Saved data entries
---
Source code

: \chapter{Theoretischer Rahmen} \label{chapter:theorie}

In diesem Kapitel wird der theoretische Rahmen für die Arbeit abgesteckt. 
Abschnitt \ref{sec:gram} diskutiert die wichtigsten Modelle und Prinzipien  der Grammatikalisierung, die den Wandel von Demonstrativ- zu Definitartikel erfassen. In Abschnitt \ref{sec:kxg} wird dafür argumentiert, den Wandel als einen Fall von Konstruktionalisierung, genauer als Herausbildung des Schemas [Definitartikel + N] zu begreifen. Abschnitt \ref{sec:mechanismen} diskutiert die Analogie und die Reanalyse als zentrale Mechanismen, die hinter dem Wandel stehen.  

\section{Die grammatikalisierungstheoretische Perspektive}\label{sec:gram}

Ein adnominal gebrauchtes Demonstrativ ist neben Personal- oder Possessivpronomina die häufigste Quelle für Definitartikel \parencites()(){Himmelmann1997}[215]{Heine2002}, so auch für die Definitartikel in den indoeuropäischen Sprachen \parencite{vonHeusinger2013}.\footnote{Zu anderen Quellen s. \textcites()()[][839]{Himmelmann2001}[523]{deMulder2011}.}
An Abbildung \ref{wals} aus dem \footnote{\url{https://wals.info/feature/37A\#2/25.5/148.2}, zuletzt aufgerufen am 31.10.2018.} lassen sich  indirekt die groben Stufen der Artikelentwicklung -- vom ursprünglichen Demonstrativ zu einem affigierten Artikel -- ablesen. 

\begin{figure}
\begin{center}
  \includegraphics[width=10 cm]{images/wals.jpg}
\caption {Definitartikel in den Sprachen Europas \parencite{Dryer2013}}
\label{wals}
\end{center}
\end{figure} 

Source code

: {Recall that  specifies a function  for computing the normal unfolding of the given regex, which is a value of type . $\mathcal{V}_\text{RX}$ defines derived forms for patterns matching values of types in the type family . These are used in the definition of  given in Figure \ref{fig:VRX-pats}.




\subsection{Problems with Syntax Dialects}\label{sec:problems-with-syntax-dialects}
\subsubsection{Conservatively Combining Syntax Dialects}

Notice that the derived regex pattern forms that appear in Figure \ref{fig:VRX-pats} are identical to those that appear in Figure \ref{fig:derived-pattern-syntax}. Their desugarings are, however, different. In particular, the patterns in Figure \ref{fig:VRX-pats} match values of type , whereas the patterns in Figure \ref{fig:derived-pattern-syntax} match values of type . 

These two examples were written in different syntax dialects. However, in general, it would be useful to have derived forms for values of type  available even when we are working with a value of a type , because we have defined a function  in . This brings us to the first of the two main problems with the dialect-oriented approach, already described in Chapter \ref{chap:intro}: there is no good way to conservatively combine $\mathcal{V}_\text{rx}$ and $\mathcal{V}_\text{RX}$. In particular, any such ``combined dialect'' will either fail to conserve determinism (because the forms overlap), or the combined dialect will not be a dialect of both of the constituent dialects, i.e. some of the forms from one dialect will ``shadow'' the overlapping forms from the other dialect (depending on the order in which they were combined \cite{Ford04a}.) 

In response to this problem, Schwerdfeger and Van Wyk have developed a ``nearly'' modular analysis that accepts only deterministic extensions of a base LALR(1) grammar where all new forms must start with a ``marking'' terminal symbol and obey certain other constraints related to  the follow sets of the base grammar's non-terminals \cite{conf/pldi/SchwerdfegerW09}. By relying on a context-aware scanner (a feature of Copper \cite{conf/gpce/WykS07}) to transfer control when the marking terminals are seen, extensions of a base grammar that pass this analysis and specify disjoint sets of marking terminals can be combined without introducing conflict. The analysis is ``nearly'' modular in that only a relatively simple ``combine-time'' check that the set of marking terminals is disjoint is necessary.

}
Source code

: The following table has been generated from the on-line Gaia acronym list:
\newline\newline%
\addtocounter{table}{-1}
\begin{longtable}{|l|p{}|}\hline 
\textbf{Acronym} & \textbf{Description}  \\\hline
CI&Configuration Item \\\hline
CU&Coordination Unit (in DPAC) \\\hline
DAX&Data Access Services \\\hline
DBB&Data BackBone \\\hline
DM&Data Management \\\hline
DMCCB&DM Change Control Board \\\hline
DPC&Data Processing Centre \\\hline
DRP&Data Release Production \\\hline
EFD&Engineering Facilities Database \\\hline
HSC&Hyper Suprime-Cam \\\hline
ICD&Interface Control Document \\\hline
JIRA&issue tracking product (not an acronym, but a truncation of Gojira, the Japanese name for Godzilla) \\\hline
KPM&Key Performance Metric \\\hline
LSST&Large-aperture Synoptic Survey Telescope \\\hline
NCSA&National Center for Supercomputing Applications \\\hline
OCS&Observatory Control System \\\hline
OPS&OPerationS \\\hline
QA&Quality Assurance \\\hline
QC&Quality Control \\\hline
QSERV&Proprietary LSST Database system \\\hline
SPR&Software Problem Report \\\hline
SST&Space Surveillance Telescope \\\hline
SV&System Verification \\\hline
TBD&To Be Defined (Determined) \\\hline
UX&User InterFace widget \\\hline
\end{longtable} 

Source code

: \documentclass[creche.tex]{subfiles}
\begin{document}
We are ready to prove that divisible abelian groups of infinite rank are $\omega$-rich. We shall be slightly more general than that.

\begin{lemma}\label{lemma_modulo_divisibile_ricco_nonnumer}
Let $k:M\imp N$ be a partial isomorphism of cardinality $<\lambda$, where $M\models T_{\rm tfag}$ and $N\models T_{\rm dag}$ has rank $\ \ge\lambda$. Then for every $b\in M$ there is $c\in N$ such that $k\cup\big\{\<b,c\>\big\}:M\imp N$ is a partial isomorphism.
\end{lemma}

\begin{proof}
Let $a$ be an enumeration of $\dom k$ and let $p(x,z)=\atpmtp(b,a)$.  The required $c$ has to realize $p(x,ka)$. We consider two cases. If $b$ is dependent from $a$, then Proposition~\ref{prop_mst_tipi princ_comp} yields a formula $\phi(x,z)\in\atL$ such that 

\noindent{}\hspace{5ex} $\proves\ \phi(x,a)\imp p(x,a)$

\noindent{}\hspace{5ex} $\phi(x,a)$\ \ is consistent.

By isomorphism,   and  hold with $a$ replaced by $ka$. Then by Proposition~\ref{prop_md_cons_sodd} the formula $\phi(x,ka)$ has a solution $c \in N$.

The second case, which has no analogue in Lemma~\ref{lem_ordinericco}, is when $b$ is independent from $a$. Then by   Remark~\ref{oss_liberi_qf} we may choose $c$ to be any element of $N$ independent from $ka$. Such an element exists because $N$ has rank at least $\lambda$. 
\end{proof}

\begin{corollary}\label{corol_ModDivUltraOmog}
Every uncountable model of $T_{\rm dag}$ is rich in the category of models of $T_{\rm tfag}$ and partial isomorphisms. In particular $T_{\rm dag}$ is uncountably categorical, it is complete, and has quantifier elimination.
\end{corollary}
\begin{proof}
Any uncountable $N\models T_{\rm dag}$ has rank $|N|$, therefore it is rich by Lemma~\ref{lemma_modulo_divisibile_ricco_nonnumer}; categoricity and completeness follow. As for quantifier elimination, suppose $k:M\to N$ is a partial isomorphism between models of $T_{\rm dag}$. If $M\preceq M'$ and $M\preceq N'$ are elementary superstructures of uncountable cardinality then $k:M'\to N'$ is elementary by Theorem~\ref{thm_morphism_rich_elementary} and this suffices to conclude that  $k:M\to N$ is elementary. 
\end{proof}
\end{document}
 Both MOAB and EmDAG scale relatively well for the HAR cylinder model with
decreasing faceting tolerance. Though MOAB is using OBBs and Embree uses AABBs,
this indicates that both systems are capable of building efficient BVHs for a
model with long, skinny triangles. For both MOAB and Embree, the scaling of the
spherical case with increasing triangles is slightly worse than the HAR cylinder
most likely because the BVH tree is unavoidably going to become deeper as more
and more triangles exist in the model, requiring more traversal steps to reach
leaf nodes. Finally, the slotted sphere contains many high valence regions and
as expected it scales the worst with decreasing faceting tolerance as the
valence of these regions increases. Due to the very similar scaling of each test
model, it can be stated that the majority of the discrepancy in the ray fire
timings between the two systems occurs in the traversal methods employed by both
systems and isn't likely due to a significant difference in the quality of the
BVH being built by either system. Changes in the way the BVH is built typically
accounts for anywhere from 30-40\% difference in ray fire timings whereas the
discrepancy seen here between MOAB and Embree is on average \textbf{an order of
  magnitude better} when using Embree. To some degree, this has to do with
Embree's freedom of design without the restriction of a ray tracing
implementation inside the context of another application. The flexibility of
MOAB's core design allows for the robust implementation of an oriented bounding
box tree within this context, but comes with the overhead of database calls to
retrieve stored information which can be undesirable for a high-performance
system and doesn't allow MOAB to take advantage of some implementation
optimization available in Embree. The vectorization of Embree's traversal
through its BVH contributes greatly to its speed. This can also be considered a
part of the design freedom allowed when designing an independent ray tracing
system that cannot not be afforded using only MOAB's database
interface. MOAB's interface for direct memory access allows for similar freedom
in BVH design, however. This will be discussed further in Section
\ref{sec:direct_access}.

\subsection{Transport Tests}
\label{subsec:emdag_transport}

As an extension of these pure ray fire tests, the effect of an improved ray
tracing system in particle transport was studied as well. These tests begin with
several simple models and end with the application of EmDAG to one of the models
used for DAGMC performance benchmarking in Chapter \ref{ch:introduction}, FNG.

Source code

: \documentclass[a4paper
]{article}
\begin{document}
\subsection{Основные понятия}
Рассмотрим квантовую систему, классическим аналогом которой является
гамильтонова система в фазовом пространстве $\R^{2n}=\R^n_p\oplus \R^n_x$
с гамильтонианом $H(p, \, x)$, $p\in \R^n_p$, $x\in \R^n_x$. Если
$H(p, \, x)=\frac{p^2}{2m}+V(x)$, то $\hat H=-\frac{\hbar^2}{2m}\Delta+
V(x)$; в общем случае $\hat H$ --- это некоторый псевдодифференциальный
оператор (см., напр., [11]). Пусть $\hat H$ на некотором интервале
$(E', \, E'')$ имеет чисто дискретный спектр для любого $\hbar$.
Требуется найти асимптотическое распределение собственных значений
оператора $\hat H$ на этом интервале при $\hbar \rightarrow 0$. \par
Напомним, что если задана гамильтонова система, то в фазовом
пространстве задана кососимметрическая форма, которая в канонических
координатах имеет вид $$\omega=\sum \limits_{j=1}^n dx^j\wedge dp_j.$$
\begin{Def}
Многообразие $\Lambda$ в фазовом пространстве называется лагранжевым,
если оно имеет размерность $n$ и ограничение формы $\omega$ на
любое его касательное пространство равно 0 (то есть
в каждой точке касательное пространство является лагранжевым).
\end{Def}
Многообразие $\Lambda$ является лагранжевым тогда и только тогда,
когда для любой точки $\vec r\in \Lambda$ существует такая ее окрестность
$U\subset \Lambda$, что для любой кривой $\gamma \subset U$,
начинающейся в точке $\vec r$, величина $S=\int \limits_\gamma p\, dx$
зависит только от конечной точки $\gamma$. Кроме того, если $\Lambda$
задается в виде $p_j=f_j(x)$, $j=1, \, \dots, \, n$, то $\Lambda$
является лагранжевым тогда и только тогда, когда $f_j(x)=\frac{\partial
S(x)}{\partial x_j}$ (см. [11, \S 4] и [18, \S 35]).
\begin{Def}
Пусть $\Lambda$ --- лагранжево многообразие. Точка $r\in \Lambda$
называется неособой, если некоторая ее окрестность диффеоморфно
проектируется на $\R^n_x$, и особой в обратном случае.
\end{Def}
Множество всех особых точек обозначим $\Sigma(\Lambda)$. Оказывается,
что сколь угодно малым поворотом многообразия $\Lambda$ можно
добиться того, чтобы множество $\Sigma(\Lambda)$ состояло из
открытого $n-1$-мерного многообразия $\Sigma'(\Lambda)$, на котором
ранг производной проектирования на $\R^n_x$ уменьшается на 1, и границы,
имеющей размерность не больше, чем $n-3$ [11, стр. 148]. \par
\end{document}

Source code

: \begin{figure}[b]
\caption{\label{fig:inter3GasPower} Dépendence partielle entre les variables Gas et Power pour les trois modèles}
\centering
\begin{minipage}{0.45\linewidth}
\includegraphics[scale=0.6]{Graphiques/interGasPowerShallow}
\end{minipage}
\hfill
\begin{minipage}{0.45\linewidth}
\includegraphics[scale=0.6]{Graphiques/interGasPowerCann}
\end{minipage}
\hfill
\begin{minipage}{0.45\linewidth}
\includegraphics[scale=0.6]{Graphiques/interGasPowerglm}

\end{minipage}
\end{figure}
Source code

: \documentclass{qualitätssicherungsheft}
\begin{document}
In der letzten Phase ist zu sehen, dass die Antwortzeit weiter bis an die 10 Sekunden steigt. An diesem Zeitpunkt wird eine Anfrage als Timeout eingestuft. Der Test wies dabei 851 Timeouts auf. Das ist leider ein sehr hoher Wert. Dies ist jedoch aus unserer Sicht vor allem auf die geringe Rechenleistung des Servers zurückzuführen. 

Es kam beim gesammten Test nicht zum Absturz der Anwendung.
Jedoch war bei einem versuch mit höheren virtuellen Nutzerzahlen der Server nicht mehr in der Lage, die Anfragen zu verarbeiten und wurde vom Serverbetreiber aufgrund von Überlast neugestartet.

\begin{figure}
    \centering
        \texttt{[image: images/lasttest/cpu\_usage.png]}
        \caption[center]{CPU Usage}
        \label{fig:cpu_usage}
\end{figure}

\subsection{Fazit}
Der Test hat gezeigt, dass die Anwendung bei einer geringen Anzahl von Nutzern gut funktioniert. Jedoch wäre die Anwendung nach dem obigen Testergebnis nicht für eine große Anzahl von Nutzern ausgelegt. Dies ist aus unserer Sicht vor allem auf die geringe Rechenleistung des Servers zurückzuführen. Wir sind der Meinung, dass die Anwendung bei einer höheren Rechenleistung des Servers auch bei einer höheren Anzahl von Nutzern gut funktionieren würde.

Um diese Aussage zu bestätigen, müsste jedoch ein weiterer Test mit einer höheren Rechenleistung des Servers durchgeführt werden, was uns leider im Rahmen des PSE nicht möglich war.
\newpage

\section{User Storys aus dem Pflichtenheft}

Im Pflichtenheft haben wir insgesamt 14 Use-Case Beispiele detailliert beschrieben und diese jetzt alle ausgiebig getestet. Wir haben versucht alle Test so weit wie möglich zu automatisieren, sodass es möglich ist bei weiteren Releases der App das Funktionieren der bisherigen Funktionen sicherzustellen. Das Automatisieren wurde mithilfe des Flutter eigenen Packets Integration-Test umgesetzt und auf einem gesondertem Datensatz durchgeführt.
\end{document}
---
Task to carry out: Give back exactly the lines above, from the line containing "CU&Coordination Unit (in DPAC) \\\hline" through the line containing "JIRA&issue tracking product", with both end lines and nothing more.

Your solution:
CU&Coordination Unit (in DPAC) \\\hline
DAX&Data Access Services \\\hline
DBB&Data BackBone \\\hline
DM&Data Management \\\hline
DMCCB&DM Change Control Board \\\hline
DPC&Data Processing Centre \\\hline
DRP&Data Release Production \\\hline
EFD&Engineering Facilities Database \\\hline
HSC&Hyper Suprime-Cam \\\hline
ICD&Interface Control Document \\\hline
JIRA&issue tracking product (not an acronym, but a truncation of Gojira, the Japanese name for Godzilla) \\\hline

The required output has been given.